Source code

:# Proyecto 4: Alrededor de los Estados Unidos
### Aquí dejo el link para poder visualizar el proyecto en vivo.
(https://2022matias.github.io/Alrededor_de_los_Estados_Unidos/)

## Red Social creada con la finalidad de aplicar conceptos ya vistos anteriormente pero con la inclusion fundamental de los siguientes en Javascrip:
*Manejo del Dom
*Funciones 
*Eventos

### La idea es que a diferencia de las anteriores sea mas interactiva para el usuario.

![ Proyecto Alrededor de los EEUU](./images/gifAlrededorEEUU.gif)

****

§ Directions for this task
Within the listing above, how many lines hold the string "para"? Answer with the number only.

§ Answer to this task
2